Something Larger Than Myself
When I was in my first year of junior high school – some parts of the country call this middle school – I found myself registered in a basic music appreciation class. After a few days of this class I felt certain that it’s mission was to drive whatever love I had for music completely out of my system. So, when the teacher announced that students had the option of transferring out of this class and into the orchestra I signed up immediately. It was the beginning of something larger than myself.
Though by this time I had been playing guitar for about six years, I had no experience whatsoever playing any of the instruments that one would find in an orchestra. But right away I knew which one I wanted to play; the largest one available – the double bass.
All I can say is it’s a good thing we owned a station wagon. Since I didn’t know anything about the double bass my mom had to facilitate my shuttling it back and forth every day so I could practice at home. I don’t know what bothered her more, being the cartage crew for a massively over sized violin – or listening daily to the sound of a wounded cow droning endlessly from my bedroom.

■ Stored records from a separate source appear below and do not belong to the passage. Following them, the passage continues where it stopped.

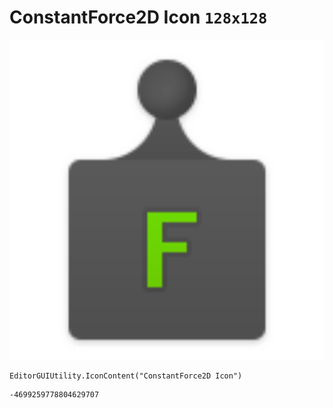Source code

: # ConstantForce2D Icon `128x128`
<img src="/img/ConstantForce2D%20Icon.png" width=512 height=512>

``` CSharp
EditorGUIUtility.IconContent("ConstantForce2D Icon")
```
```
-4699259778804629707
```
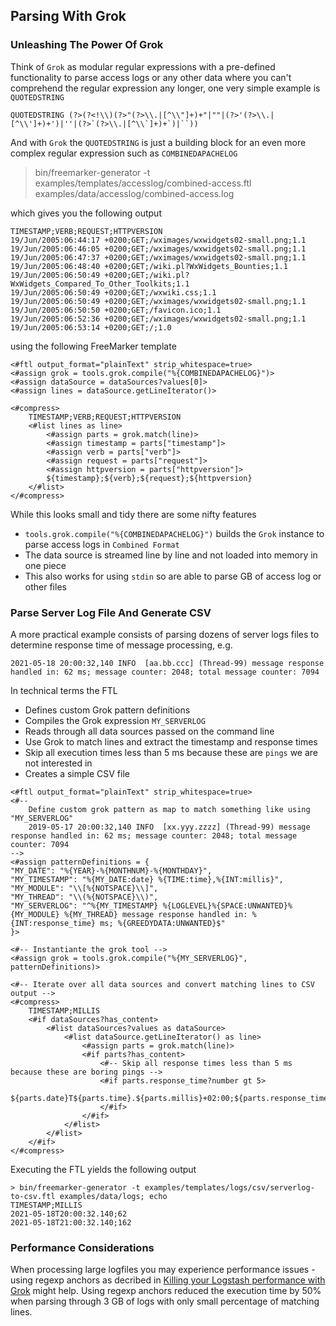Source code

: ## Parsing With Grok

### Unleashing The Power Of Grok

Think of `Grok` as modular regular expressions with a pre-defined functionality to parse access logs or any other data where you can't comprehend the regular expression any longer, one very simple example is `QUOTEDSTRING`

```
QUOTEDSTRING (?>(?<!\\)(?>"(?>\\.|[^\\"]+)+"|""|(?>'(?>\\.|[^\\']+)+')|''|(?>`(?>\\.|[^\\`]+)+`)|``))
```

And with `Grok` the `QUOTEDSTRING` is just a building block for an even more complex regular expression such as `COMBINEDAPACHELOG`

> bin/freemarker-generator -t examples/templates/accesslog/combined-access.ftl examples/data/accesslog/combined-access.log

which gives you the following output

```
TIMESTAMP;VERB;REQUEST;HTTPVERSION
19/Jun/2005:06:44:17 +0200;GET;/wximages/wxwidgets02-small.png;1.1
19/Jun/2005:06:46:05 +0200;GET;/wximages/wxwidgets02-small.png;1.1
19/Jun/2005:06:47:37 +0200;GET;/wximages/wxwidgets02-small.png;1.1
19/Jun/2005:06:48:40 +0200;GET;/wiki.pl?WxWidgets_Bounties;1.1
19/Jun/2005:06:50:49 +0200;GET;/wiki.pl?WxWidgets_Compared_To_Other_Toolkits;1.1
19/Jun/2005:06:50:49 +0200;GET;/wxwiki.css;1.1
19/Jun/2005:06:50:49 +0200;GET;/wximages/wxwidgets02-small.png;1.1
19/Jun/2005:06:50:50 +0200;GET;/favicon.ico;1.1
19/Jun/2005:06:52:36 +0200;GET;/wximages/wxwidgets02-small.png;1.1
19/Jun/2005:06:53:14 +0200;GET;/;1.0
```

using the following FreeMarker template

```text
<#ftl output_format="plainText" strip_whitespace=true>
<#assign grok = tools.grok.compile("%{COMBINEDAPACHELOG}")>
<#assign dataSource = dataSources?values[0]>
<#assign lines = dataSource.getLineIterator()>

<#compress>
    TIMESTAMP;VERB;REQUEST;HTTPVERSION
    <#list lines as line>
        <#assign parts = grok.match(line)>
        <#assign timestamp = parts["timestamp"]>
        <#assign verb = parts["verb"]>
        <#assign request = parts["request"]>
        <#assign httpversion = parts["httpversion"]>
        ${timestamp};${verb};${request};${httpversion}
    </#list>
</#compress>
```

While this looks small and tidy there are some nifty features

* `tools.grok.compile("%{COMBINEDAPACHELOG}")` builds the `Grok` instance to parse access logs in `Combined Format`
* The data source is streamed line by line and not loaded into memory in one piece
* This also works for using `stdin` so are able to parse GB of access log or other files

### Parse Server Log File And Generate CSV

A more practical example consists of parsing dozens of server logs files to determine response time of message processing, e.g.

```
2021-05-18 20:00:32,140 INFO  [aa.bb.ccc] (Thread-99) message response handled in: 62 ms; message counter: 2048; total message counter: 7094
```

In technical terms the FTL 

* Defines custom Grok pattern definitions
* Compiles the Grok expression `MY_SERVERLOG`   
* Reads through all data sources passed on the command line
* Use Grok to match lines and extract the timestamp and response times
* Skip all execution times less than 5 ms because these are `pings` we are not interested in  
* Creates a simple CSV file

```
<#ftl output_format="plainText" strip_whitespace=true>
<#--
    Define custom grok pattern as map to match something like using "MY_SERVERLOG"
    2019-05-17 20:00:32,140 INFO  [xx.yyy.zzzz] (Thread-99) message response handled in: 62 ms; message counter: 2048; total message counter: 7094
-->
<#assign patternDefinitions = {
"MY_DATE": "%{YEAR}-%{MONTHNUM}-%{MONTHDAY}",
"MY_TIMESTAMP": "%{MY_DATE:date} %{TIME:time},%{INT:millis}",
"MY_MODULE": "\\[%{NOTSPACE}\\]",
"MY_THREAD": "\\(%{NOTSPACE}\\)",
"MY_SERVERLOG": "^%{MY_TIMESTAMP} %{LOGLEVEL}%{SPACE:UNWANTED}%{MY_MODULE} %{MY_THREAD} message response handled in: %{INT:response_time} ms; %{GREEDYDATA:UNWANTED}$"
}>

<#-- Instantiante the grok tool -->
<#assign grok = tools.grok.compile("%{MY_SERVERLOG}", patternDefinitions)>

<#-- Iterate over all data sources and convert matching lines to CSV output -->
<#compress>
    TIMESTAMP;MILLIS
    <#if dataSources?has_content>
        <#list dataSources?values as dataSource>
            <#list dataSource.getLineIterator() as line>
                <#assign parts = grok.match(line)>
                <#if parts?has_content>
                    <#-- Skip all response times less than 5 ms because these are boring pings -->
                    <#if parts.response_time?number gt 5>
                        ${parts.date}T${parts.time}.${parts.millis}+02:00;${parts.response_time}
                    </#if>
                </#if>
            </#list>
        </#list>
    </#if>
</#compress>
```
Executing the FTL yields the following output

```
> bin/freemarker-generator -t examples/templates/logs/csv/serverlog-to-csv.ftl examples/data/logs; echo
TIMESTAMP;MILLIS
2021-05-18T20:00:32.140;62
2021-05-18T21:00:32.140;162
```

### Performance Considerations

When processing large logfiles you may experience performance issues - using regexp anchors as decribed in [Killing your Logstash performance with Grok](https://medium.com/@momchil.dev/killing-your-logstash-performance-with-grok-f5f23ae47956) might help. Using regexp anchors reduced the execution time by 50% when parsing through 3 GB of logs with only small percentage of matching lines.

Eventually though, thanks to my mom and my dad’s long-suffering support I actually became quite good at the bass. By the time I was a senior in high school I was part of an award winning high school orchestra that actually traveled out of state to perform. Five of the eight of us in the bass section went on to professional music careers. Several others in the orchestra went on to play for philharmonic orchestras in major cities, both in the US and abroad.

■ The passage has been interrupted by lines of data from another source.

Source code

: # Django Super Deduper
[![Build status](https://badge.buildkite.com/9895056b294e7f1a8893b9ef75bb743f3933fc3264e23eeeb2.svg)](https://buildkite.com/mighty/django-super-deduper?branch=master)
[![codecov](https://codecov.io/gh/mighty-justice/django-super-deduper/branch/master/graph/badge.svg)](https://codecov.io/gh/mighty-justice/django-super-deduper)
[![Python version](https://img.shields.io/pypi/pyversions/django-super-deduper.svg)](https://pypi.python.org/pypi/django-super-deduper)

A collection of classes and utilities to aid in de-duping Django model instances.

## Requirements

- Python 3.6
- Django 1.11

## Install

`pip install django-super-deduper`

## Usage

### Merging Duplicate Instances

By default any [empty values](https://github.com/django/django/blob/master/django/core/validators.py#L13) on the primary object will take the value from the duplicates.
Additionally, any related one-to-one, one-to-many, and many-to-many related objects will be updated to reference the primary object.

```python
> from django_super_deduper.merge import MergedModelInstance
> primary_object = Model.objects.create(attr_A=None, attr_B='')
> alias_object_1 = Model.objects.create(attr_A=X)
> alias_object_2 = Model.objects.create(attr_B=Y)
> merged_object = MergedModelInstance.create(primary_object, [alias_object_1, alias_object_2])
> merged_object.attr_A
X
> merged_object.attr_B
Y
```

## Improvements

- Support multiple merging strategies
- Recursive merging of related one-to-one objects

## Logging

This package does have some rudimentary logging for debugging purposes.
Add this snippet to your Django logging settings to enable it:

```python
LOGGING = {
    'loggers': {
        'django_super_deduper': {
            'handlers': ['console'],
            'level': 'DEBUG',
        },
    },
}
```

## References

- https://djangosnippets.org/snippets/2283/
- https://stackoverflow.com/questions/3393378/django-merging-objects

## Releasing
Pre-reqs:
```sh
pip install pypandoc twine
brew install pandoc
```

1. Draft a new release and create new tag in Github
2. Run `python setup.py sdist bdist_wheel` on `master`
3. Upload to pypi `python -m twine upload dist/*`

One of my favorite pieces was Samuel Barber’s Adagio for Strings. It was while playing this piece in a competition that I first experienced the thrill of chills running up and down my spine while being part of something larger than myself. The piece is excruciatingly sad and beautiful at the same time. It’s a perfect example of how music can communicate emotions that are beyond words.
I’d not heard Adagio for Strings in several years until a few weeks ago when my friend Phillip Keveren conducted it at a concert with the Nexus String Ensemble in Nashville, TN. I got chills all over again, immediately transported to the age of 18, onstage with a high school orchestra in Tucson, Arizona.
Music’s power to remain with us in this way and to speak to our hearts in a language beyond words is one of the greatest good gifts we have in this life. And those who teach our young people music, setting the stage for moments like this and lifetimes of music appreciation are a treasure to be celebrated.